La photographe raconte ensuite le tournant décisif de sa carrière. En 2022, elle découvre dans la presse une brève sur la stérilisation forcée de femmes inuites par le gouvernement danois au Groenland. Bouleversée, elle contacte plusieurs d’entre elles. L’une l’encourage à venir sur place pour raconter leur histoire. C’est ainsi qu’elle se rend pour la première fois au Groenland.
Le sujet de la stérilisation forcée a vivement interpellé les lycéens, qui lui ont posé de nombreuses questions.
Une élève a évoqué la question de la langue pour recueillir des témoignages aussi intimes. Juliette Pavy explique apprendre quelques notions locales, mais précise que pour ce type d’entretien très personnel, elle a fait appel à un interprète. Pour d’autres sujets plus scientifiques, comme celui du mercure, elle peut interroger elle-même les habitants.
Un deuxième lycéen s’est étonné du manque de visibilité autour de cette thématique. Juliette Pavy a alors souligné l’importance du travail journalistique : très peu de reporters s’étaient réellement penchés sur cette question. « J’ai aussi eu la chance de recevoir le prix de photographe de l’année, ce qui a permis de donner une plus grande visibilité au sujet », précise-t-elle. Elle ajoute que l’actualité du Groenland a été davantage médiatisée cette année, notamment avec les menaces de rachat formulées par Donald Trump. Les enjeux géopolitiques — nouveaux passages maritimes, terres rares convoitées par la Russie ou la Chine, impact du changement climatique — ont également contribué à attirer l’attention des médias.
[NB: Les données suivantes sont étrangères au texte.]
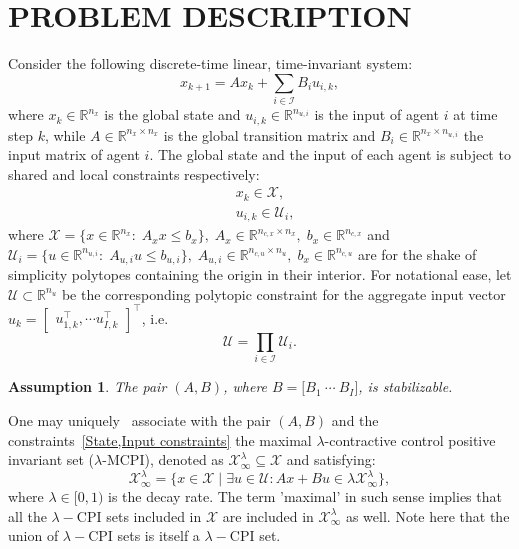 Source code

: \documentclass[letterpaper, 10 pt, conference]{ieeeconf}  %
\newtheorem{assumption}{Assumption}
\begin{document}
\section{PROBLEM DESCRIPTION}
Consider the following discrete-time linear, time-invariant system:
\begin{equation}\label{DT-LTI}
x_{k+1} = A x_{k} + \sum_{i \in \mathcal{I}}B_{i}u_{i,k},
\end{equation}
where $x_{k} \in \mathbb{R}^{n_x}$ is the global state and $u_{i,k} \in \mathbb{R}^{n_{u,i}}$ is the input of agent $i$ at time step $k$, while $A \in \mathbb{R}^{n_x \times n_x}$ is the global transition matrix and $B_{i} \in \mathbb{R}^{n_x \times n_{u,i}}$ the input matrix of agent $i$. The global state and the input of each agent is  subject to shared and local constraints respectively:
\begin{subequations}\label{State,Input constraints}
\begin{align}
&x_{k} \in \mathcal{X},\\
&u_{i,k} \in \mathcal{U}_{i},
\end{align}
\end{subequations}
where $\mathcal{X} = \{x \in \mathbb{R}^{n_{x}}:\; A_{x}x \leq b_{x}\},\; A_{x} \in \mathbb{R}^{n_{c,x} \times n_{x}},\; b_{x} \in \mathbb{R}^{n_{c,x}}$ and $\mathcal{U}_{i} =\{ u \in \mathbb{R}^{n_{u,i}}:\; A_{u,i}u \leq b_{u,i}\},\; A_{u,i} \in \mathbb{R}^{n_{c,u} \times n_{u}},\; b_{x} \in \mathbb{R}^{n_{c,u}}$ are for the shake of simplicity polytopes containing the origin in their interior. For notational ease, let $\mathcal{U} \subset \mathbb{R}^{n_u}$ be the corresponding polytopic constraint for the aggregate input vector $u_{k} = \begin{bmatrix} u^{\top}_{1,k}, \cdots u^{\top}_{I,k}\end{bmatrix}^{\top}$, i.e.
\begin{equation}\label{Aggregate Input constraints}
\mathcal{U} = \prod_{i\in\mathcal{I}} \mathcal{U}_{i}.
\end{equation}
\begin{assumption}\label{Stabilizability Assumption}
The pair $(A,B)$, where $B = \bigl[B_{1}\ \cdots\ B_{I} \bigr]$, is stabilizable.
\end{assumption}
One may uniquely~\cite{Kerrigan2000InvariantSetsinMPC} associate with the pair $(A,B)$ and the constraints~\eqref{State,Input constraints} the maximal $\lambda$-contractive control positive invariant set ($\lambda$-MCPI), denoted as $\mathcal{X}^{\lambda}_{\infty} \subseteq \mathcal{X}$ and satisfying:
\begin{equation}\label{λ-MCPI}
\mathcal{X}^{\lambda}_{\infty} = \{x \in \mathcal{X} \mid \exists u \in \mathcal{U} : Ax + Bu \in \lambda \mathcal{X}^{\lambda}_{\infty}\},
\end{equation}
where $\lambda \in [0, 1)$ is the decay rate. The term 'maximal' in such sense implies that all the $\lambda-$CPI sets included in $\mathcal{X}$ are included in $\mathcal{X}^{\lambda}_{\infty}$ as well. Note here that the union of $\lambda-$CPI sets is itself a $\lambda-$CPI set.
\end{document}

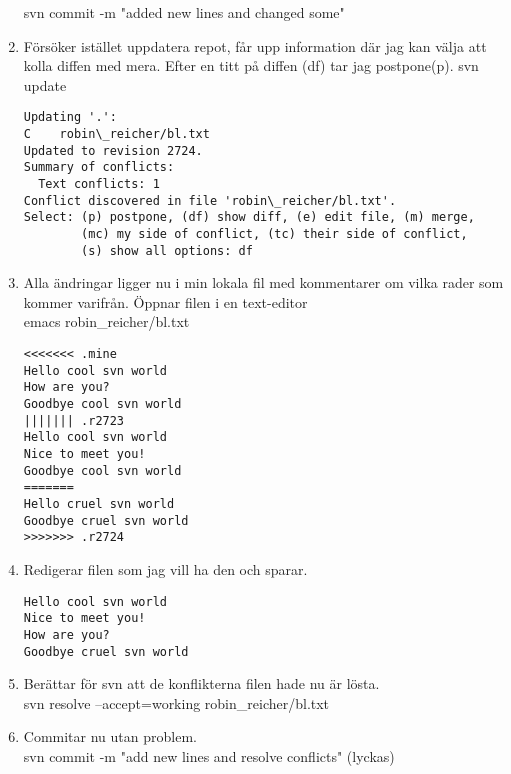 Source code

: \documentclass[11pt]{article}
\begin{document}
\begin{enumerate}
svn commit -m "added new lines and changed some" \\
\item Försöker istället uppdatera repot, får upp information där jag kan välja att kolla diffen med mera. Efter en titt på diffen (df) tar jag postpone(p). 
svn update
\begin{verbatim}
Updating '.':
C    robin\_reicher/bl.txt
Updated to revision 2724.
Summary of conflicts:
  Text conflicts: 1
Conflict discovered in file 'robin\_reicher/bl.txt'.
Select: (p) postpone, (df) show diff, (e) edit file, (m) merge,
        (mc) my side of conflict, (tc) their side of conflict,
        (s) show all options: df
\end{verbatim}
\item Alla ändringar ligger nu i min lokala fil med kommentarer om vilka rader som kommer varifrån. Öppnar filen i en text-editor\\
emacs robin\_reicher/bl.txt  \\
\begin{verbatim}
<<<<<<< .mine
Hello cool svn world
How are you?
Goodbye cool svn world
||||||| .r2723
Hello cool svn world
Nice to meet you!
Goodbye cool svn world
=======
Hello cruel svn world
Goodbye cruel svn world
>>>>>>> .r2724
\end{verbatim}
\item Redigerar filen som jag vill ha den och sparar.
\begin{verbatim}
Hello cool svn world
Nice to meet you!
How are you?
Goodbye cruel svn world
\end{verbatim}
\item Berättar för svn att de konflikterna filen hade nu är lösta. \\
svn resolve --accept=working robin\_reicher/bl.txt
\item Commitar nu utan problem. \\
svn commit -m "add new lines and resolve conflicts" (lyckas)
\end{enumerate}
\end{document}
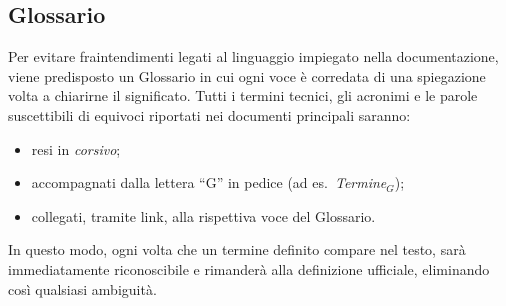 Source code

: \subsection{Glossario}
Per evitare fraintendimenti legati al linguaggio impiegato nella documentazione, viene predisposto un Glossario in cui ogni voce è corredata di una spiegazione volta a chiarirne il significato. Tutti i termini tecnici, gli acronimi e le parole suscettibili di equivoci riportati nei documenti principali saranno:

\begin{itemize}
  \item resi in \textit{corsivo};
  \item accompagnati dalla lettera “G” in pedice (ad es.\ \textit{Termine}$_G$);
  \item collegati, tramite link, alla rispettiva voce del Glossario.
\end{itemize}

In questo modo, ogni volta che un termine definito compare nel testo, sarà immediatamente riconoscibile e rimanderà alla definizione ufficiale, eliminando così qualsiasi ambiguità.
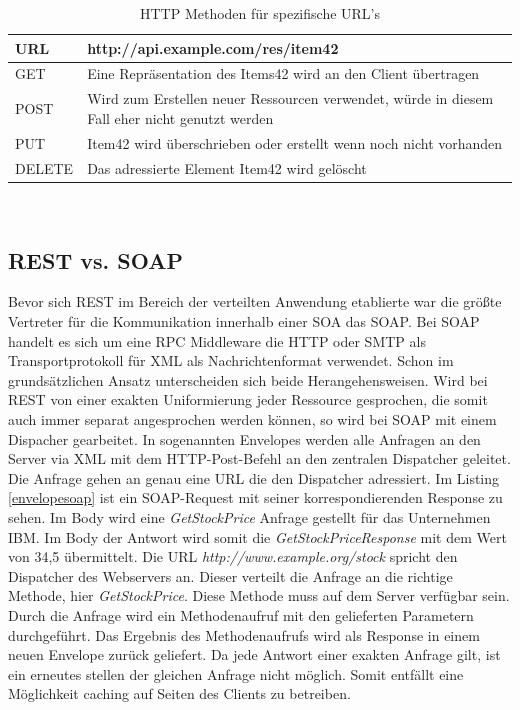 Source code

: \documentclass[fleqn,10pt,ngerman]{SelfArx}
\begin{document}
\begin{table}[hbt]
	\caption{HTTP Methoden für spezifische URL's}
	\centering
	\begin{tabular}{ |p{2cm}|p{5.5cm}|}
		\toprule
		\cmidrule(r){1-2}
		URL & \textbf{http://api.example.com/res/item42}\\
		\midrule
		GET & Eine Repräsentation des Items42 wird an den Client übertragen\\
		\midrule
		POST & Wird zum Erstellen neuer Ressourcen verwendet, würde in diesem Fall eher nicht genutzt werden\\
		\midrule
		PUT & Item42 wird überschrieben oder erstellt wenn noch nicht vorhanden\\
		\midrule
		DELETE & Das adressierte Element Item42 wird gelöscht\\
		\bottomrule
	\end{tabular}\\
	\label{tab:httptable}
\end{table}

\subsection{REST vs. SOAP}
Bevor sich REST im Bereich der verteilten Anwendung etablierte war die größte Vertreter für die Kommunikation innerhalb einer SOA das SOAP. Bei SOAP handelt es sich um eine RPC Middleware die HTTP oder SMTP als Transportprotokoll für XML als Nachrichtenformat verwendet. Schon im grundsätzlichen Ansatz unterscheiden sich beide Herangehensweisen. Wird bei REST von einer exakten Uniformierung jeder Ressource gesprochen, die somit auch immer separat angesprochen werden können, so wird bei SOAP mit einem Dispacher gearbeitet. In sogenannten Envelopes werden alle Anfragen an den Server via XML mit dem HTTP-Post-Befehl an den zentralen Dispatcher geleitet. Die Anfrage gehen an genau eine URL die den Dispatcher adressiert. Im Listing \ref{envelopesoap} ist ein SOAP-Request mit seiner korrespondierenden Response zu sehen. Im Body wird eine \textit{GetStockPrice} Anfrage gestellt für das Unternehmen IBM. Im Body der Antwort wird somit die \textit{GetStockPriceResponse} mit dem Wert von 34,5 übermittelt. Die URL \textit{http://www.example.org/stock} spricht den Dispatcher des Webservers an. Dieser verteilt die Anfrage an die richtige Methode, hier \textit{GetStockPrice}. Diese Methode muss auf dem Server verfügbar sein. Durch die Anfrage wird ein Methodenaufruf mit den gelieferten Parametern durchgeführt. Das Ergebnis des Methodenaufrufs wird als Response in einem neuen Envelope zurück geliefert. Da jede Antwort einer exakten Anfrage gilt, ist ein erneutes stellen der gleichen Anfrage nicht möglich. Somit entfällt eine Möglichkeit caching auf Seiten des Clients zu betreiben.
\end{document}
Ensuite, une question a porté sur le caractère potentiellement intrusif de l’appareil photo dans un contexte aussi sensible. La photographe explique qu’elle prend toujours le temps nécessaire avec les personnes qu’elle rencontre, afin de construire le reportage avec elles et d’éviter toute forme de précipitation.
Elle souligne que cette approche diffère totalement de son travail pour la presse nationale ou internationale. Elle a par exemple été envoyée en mission lors de la visite du fils de Donald Trump au Groenland, ou encore pour suivre la flotte humanitaire qui tentait de briser le blocus à Gaza. Dans ces situations, elle peut être appelée du jour au lendemain et dispose de très peu de temps pour préparer son reportage. Juliette Pavy évoque ainsi sa double casquette de journaliste et de photographe.
Enfin, Juliette Pavy a répondu aux préoccupations de plusieurs élèves, notamment sur la possibilité de vivre correctement de son métier et sur l’impact éventuel de sa formation en biologie sur sa carrière. Elle explique avoir la chance de pouvoir en vivre, grâce notamment aux bourses obtenues pour ses projets et à la visibilité accrue qu’a apportée son travail au Groenland.
« Concernant mes études scientifiques, je pense qu’elles n’ont jamais véritablement été un frein : les personnes que je rencontre se montrent souvent curieuses de mon parcours, et cette formation m’offre un regard particulier sur le monde, qui nourrit ma pratique. »
Elle a également tenu à rappeler que la photographie n’est pas forcément un métier solitaire ou marqué par la concurrence. Elle a ainsi présenté Hors Format, le collectif qu’elle a cofondé avec sept camarades de l’école des métiers de l’information. Ensemble, ils partagent leurs expériences, rompent l’isolement et mènent des actions d’éducation à l’image.
À l’issue de la rencontre, Juliette Pavy a pu échanger avec les élèves du journal du lycée, inversant les rôles en acceptant d’être interviewée et filmée dans les lieux mêmes où elle avait passé son adolescence.